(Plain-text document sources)
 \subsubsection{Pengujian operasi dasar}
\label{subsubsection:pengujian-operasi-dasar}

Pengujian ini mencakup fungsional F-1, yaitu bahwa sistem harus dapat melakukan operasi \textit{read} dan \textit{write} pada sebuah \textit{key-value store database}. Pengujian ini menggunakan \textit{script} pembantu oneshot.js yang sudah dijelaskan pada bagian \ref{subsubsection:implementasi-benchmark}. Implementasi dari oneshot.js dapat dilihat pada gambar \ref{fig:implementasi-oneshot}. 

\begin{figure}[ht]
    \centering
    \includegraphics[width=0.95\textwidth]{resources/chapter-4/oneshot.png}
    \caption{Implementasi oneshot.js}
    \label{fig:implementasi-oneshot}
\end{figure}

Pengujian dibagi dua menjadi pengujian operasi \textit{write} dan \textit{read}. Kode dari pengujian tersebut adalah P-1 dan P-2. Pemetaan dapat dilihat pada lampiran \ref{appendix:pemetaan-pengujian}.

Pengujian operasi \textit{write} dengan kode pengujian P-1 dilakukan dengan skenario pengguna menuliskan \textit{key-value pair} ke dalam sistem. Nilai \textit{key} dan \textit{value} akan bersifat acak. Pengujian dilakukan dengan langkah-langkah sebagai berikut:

...

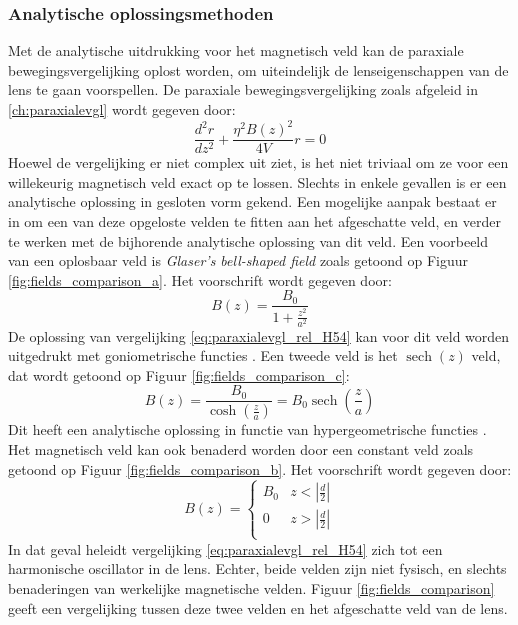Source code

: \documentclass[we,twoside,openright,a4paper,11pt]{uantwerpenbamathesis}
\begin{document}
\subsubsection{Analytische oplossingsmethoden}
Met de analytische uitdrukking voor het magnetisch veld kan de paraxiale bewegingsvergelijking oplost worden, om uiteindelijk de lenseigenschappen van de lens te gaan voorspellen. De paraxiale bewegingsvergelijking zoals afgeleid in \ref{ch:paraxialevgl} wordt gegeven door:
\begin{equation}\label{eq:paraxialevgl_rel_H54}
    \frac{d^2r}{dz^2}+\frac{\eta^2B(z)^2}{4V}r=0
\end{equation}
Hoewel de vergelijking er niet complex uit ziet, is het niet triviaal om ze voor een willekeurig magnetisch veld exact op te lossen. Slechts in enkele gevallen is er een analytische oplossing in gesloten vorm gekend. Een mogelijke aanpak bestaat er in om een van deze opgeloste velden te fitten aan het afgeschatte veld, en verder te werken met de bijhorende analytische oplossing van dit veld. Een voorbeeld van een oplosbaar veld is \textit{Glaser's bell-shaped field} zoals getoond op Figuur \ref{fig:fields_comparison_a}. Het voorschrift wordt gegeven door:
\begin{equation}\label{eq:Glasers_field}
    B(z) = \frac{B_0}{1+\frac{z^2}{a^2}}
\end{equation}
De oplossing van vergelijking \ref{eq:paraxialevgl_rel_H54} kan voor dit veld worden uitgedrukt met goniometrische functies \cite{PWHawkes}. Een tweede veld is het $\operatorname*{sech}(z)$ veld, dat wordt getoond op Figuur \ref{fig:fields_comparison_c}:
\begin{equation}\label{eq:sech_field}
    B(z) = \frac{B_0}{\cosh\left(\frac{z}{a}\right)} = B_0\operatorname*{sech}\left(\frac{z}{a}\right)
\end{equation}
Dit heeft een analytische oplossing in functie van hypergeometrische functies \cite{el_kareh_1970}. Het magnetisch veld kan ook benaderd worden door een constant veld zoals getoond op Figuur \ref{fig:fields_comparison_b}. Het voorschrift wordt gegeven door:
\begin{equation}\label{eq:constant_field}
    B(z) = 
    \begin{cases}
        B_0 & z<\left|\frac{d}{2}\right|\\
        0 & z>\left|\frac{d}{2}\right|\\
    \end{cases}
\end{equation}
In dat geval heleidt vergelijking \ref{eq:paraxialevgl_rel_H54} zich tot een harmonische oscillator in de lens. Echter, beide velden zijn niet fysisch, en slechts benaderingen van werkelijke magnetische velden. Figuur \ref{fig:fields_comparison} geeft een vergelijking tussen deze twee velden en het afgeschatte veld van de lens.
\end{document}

* * *

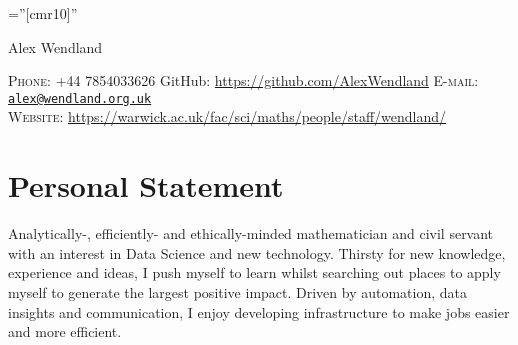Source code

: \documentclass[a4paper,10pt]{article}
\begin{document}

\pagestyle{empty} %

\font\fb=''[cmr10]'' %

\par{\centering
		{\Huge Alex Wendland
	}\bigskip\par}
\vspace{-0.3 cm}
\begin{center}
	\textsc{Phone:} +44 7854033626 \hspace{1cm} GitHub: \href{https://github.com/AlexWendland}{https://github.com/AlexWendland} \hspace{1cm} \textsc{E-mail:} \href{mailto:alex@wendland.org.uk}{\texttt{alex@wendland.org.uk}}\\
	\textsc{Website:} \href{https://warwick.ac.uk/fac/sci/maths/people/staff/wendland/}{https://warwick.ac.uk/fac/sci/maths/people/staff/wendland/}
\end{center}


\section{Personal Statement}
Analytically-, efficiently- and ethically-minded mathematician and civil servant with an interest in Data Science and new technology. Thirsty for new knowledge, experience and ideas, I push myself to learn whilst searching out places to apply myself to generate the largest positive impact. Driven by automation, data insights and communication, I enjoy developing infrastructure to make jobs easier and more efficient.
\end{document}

> **What to work on**: Go through the entries above and copy each line holding the string "dari".

> **Response below**:
Pengujian ini mencakup fungsional F-1, yaitu bahwa sistem harus dapat melakukan operasi \textit{read} dan \textit{write} pada sebuah \textit{key-value store database}. Pengujian ini menggunakan \textit{script} pembantu oneshot.js yang sudah dijelaskan pada bagian \ref{subsubsection:implementasi-benchmark}. Implementasi dari oneshot.js dapat dilihat pada gambar \ref{fig:implementasi-oneshot}. 
Pengujian dibagi dua menjadi pengujian operasi \textit{write} dan \textit{read}. Kode dari pengujian tersebut adalah P-1 dan P-2. Pemetaan dapat dilihat pada lampiran \ref{appendix:pemetaan-pengujian}.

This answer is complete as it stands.